This year marks the 50th anniversary since the first global conference on the environment was held in 1972 in Stockholm. It has also been 30 years since the United Nations Framework Convention on Climate Change was signed in 1992. Is it because of a failure of multilateralism, or because society simply chasing the unattainable, that climate projections have only gotten worse year after year?
In its latest State of the Global Climate 2021 report released in May 2022, the World Meteorological Organization claimed that greenhouse gas concentrations, sea level rise, ocean heat and ocean acidification all set new records in 2021. This was despite a short-lived emission cut at the start of the pandemic in early 2020 when lockdowns brought human activities to a standstill.
Emissions need to drop consistently at a rate of 7.6 percent per year between 2020 and 2030 for the world to be on track towards the 1.5°C temperature goal of the Paris Agreement.
The gloomy implications of global warming on various aspects of life, such as food, health, water, ecosystems, biodiversity, and disaster events, have been widely studied and communicated. Climate impacts on businesses and the military have likewise been assessed and reported. The message is consistent: unless climate change is mitigated, the world is likely to see a doomsday scenario sooner than later.
Low-carbon energy transition is the cornerstone of climate mitigation efforts. The International Renewable Energy Agency estimated that USD22.5 trillion of investment is needed between 2016 and 2050 in the power sector to make a global energy transformation happen.
Many countries have pledged net-zero goals in the last three years. Last year, investments in renewable energy dominated the new power generation capacity and accounted for about 70 per cent share of a total of USD530 billion spent. This may sound encouraging as it signals a shift in preferences towards clean energy. However, despite last year’s larger worldwide spending on clean technologies and efficiency, renewable investment still needs to more than triple in the 2020s to make the 1.5°C goal possible.

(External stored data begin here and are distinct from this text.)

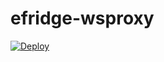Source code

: # efridge-wsproxy

[![Deploy](https://www.herokucdn.com/deploy/button.svg)](https://heroku.com/deploy?template=https://github.com/marco2207/efridge-wsproxy/tree/main)
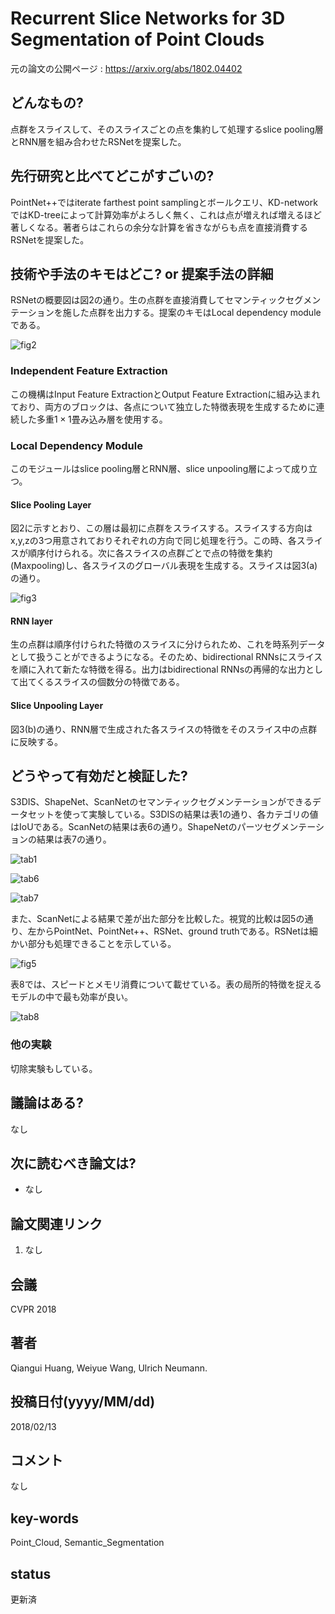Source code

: # Recurrent Slice Networks for 3D Segmentation of Point Clouds

元の論文の公開ページ : https://arxiv.org/abs/1802.04402

## どんなもの?
点群をスライスして、そのスライスごとの点を集約して処理するslice pooling層とRNN層を組み合わせたRSNetを提案した。

## 先行研究と比べてどこがすごいの?
PointNet++ではiterate farthest point samplingとボールクエリ、KD-networkではKD-treeによって計算効率がよろしく無く、これは点が増えれば増えるほど著しくなる。著者らはこれらの余分な計算を省きながらも点を直接消費するRSNetを提案した。

## 技術や手法のキモはどこ? or 提案手法の詳細
RSNetの概要図は図2の通り。生の点群を直接消費してセマンティックセグメンテーションを施した点群を出力する。提案のキモはLocal dependency moduleである。

![fig2](img/RSNf3SoPC/fig2.png)

### Independent Feature Extraction
この機構はInput Feature ExtractionとOutput Feature Extractionに組み込まれており、両方のブロックは、各点について独立した特徴表現を生成するために連続した多重$1\times 1$畳み込み層を使用する。

### Local Dependency Module
このモジュールはslice pooling層とRNN層、slice unpooling層によって成り立つ。

#### Slice Pooling Layer
図2に示すとおり、この層は最初に点群をスライスする。スライスする方向はx,y,zの3つ用意されておりそれぞれの方向で同じ処理を行う。この時、各スライスが順序付けられる。次に各スライスの点群ごとで点の特徴を集約(Maxpooling)し、各スライスのグローバル表現を生成する。スライスは図3(a)の通り。

![fig3](img/RSNf3SoPC/fig3.png)

#### RNN layer
生の点群は順序付けられた特徴のスライスに分けられため、これを時系列データとして扱うことができるようになる。そのため、bidirectional RNNsにスライスを順に入れて新たな特徴を得る。出力はbidirectional RNNsの再帰的な出力として出てくるスライスの個数分の特徴である。

#### Slice Unpooling Layer
図3(b)の通り、RNN層で生成された各スライスの特徴をそのスライス中の点群に反映する。

## どうやって有効だと検証した?
S3DIS、ShapeNet、ScanNetのセマンティックセグメンテーションができるデータセットを使って実験している。S3DISの結果は表1の通り、各カテゴリの値はIoUである。ScanNetの結果は表6の通り。ShapeNetのパーツセグメンテーションの結果は表7の通り。

![tab1](img/RSNf3SoPC/tab1.png)

![tab6](img/RSNf3SoPC/tab6.png)

![tab7](img/RSNf3SoPC/tab7.png)

また、ScanNetによる結果で差が出た部分を比較した。視覚的比較は図5の通り、左からPointNet、PointNet++、RSNet、ground truthである。RSNetは細かい部分も処理できることを示している。

![fig5](img/RSNf3SoPC/fig5.png)

表8では、スピードとメモリ消費について載せている。表の局所的特徴を捉えるモデルの中で最も効率が良い。

![tab8](img/RSNf3SoPC/tab8.png)

### 他の実験
切除実験もしている。

## 議論はある?
なし

## 次に読むべき論文は?
- なし

## 論文関連リンク
1. なし

## 会議
CVPR 2018

## 著者
Qiangui Huang, Weiyue Wang, Ulrich Neumann.

## 投稿日付(yyyy/MM/dd)
2018/02/13

## コメント
なし

## key-words
Point_Cloud, Semantic_Segmentation

## status
更新済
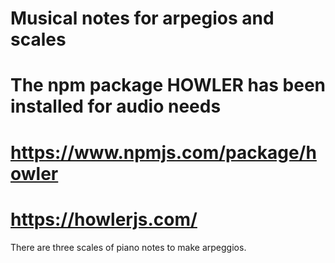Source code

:# Musical notes for arpegios and scales

# The npm package HOWLER has been installed for audio needs

# https://www.npmjs.com/package/howler

# https://howlerjs.com/

There are three scales of piano notes to make arpeggios.
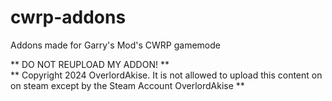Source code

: # cwrp-addons
 Addons made for Garry's Mod's CWRP gamemode

** DO NOT REUPLOAD MY ADDON! **  
** Copyright 2024 OverlordAkise. It is not allowed to upload this content on on steam except by the Steam Account OverlordAkise **
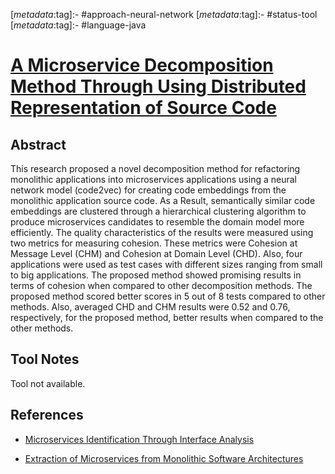 <!-- deno-fmt-ignore-start -->

[_metadata_:tag]:- #approach-neural-network
[_metadata_:tag]:- #status-tool
[_metadata_:tag]:- #language-java

<!-- deno-fmt-ignore-end -->

# [A Microservice Decomposition Method Through Using Distributed Representation of Source Code](https://doi.org/10.12694/scpe.v22i1.1836)

## Abstract

This research proposed a novel decomposition method for refactoring monolithic
applications into microservices applications using a neural network model
(code2vec) for creating code embeddings from the monolithic application source
code. As a Result, semantically similar code embeddings are clustered through a
hierarchical clustering algorithm to produce microservices candidates to
resemble the domain model more efficiently. The quality characteristics of the
results were measured using two metrics for measuring cohesion. These metrics
were Cohesion at Message Level (CHM) and Cohesion at Domain Level (CHD). Also,
four applications were used as test cases with different sizes ranging from
small to big applications. The proposed method showed promising results in terms
of cohesion when compared to other decomposition methods. The proposed method
scored better scores in 5 out of 8 tests compared to other methods. Also,
averaged CHD and CHM results were 0.52 and 0.76, respectively, for the proposed
method, better results when compared to the other methods.

## Tool Notes

Tool not available.

## References

- [Microservices Identification Through Interface Analysis](./microservices-identification-through-interface-analysis.md)

- [Extraction of Microservices from Monolithic Software Architectures](./extraction-of-microservices-from-monolithic-software-architectures.md)
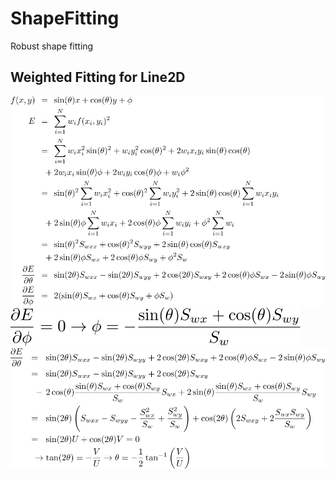 # ShapeFitting

Robust shape fitting

## Weighted Fitting for Line2D

![fitline1](https://github.com/tk-yoshimura/ShapeFitting/blob/main/figures/fitline1.svg)  
![fitline2](https://github.com/tk-yoshimura/ShapeFitting/blob/main/figures/fitline2.svg)  
![fitline3](https://github.com/tk-yoshimura/ShapeFitting/blob/main/figures/fitline3.svg)  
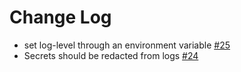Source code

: # Change Log

- set log-level through an environment variable [\#25](https://github.com/ocd-scm/ocd-environment-webhook/issues/25)
- Secrets should be redacted from logs [\#24](https://github.com/ocd-scm/ocd-environment-webhook/issues/24)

What this represents is the reality that ongoing mitigation efforts are good but insufficient. The rallying cry has been consistent: the world needs to be more ambitious in terms of the speed and scale of low-carbon transition.
Given the current emission mitigation pathway, it is hardly surprising that the Working Group III of the IPCC’s AR6 Report, which was released in April this year, announced that the world is likely to miss the 1.5°C target after all.
Two questions then arise. Why have the current mitigation responses to a time-sensitive temperature goal been largely ineffective? If simply providing climate scenarios is insufficient to deal with climate change, then what more can the international community do to minimise climate-related impacts?
In addition to strengthening on-going climate mitigation and adaptation efforts, governments need to focus more closely on varied dynamics at the community level in responding to such initiatives. Increased sensitivity to the various norms, values and preferences that different communities have in perceiving the environment and its challenges, and their sense about uncertainties and the future, can play a key role in not only reducing resistance and tension within and across different communities, but also getting all communities onboard climate-related efforts. A more inclusive approach can potentially lead to better results while preserving the cohesiveness of social fabric that is increasingly threatened by differing views on climate change.
This is where the global community stands 50 years after it came together to discuss the environment for the first time. The global community has had its successes as seen in slowed net forest loss rates over the past decade; in increased enthusiasm about low-carbon energy initiatives; and in stronger environmental awareness in society, among others. But it has also had its challenges as exemplified in the current geopolitical tensions involving Russia and the West, which have important repercussions on the energy sector and climate mitigation efforts. Other types of distractions may occur in the future, and successes and challenges on environment-related agenda will continue to oscillate as the world faces different types of adversities. Where the global community will be in the next 50 years in the fight against the changing climate thus remains to be seen.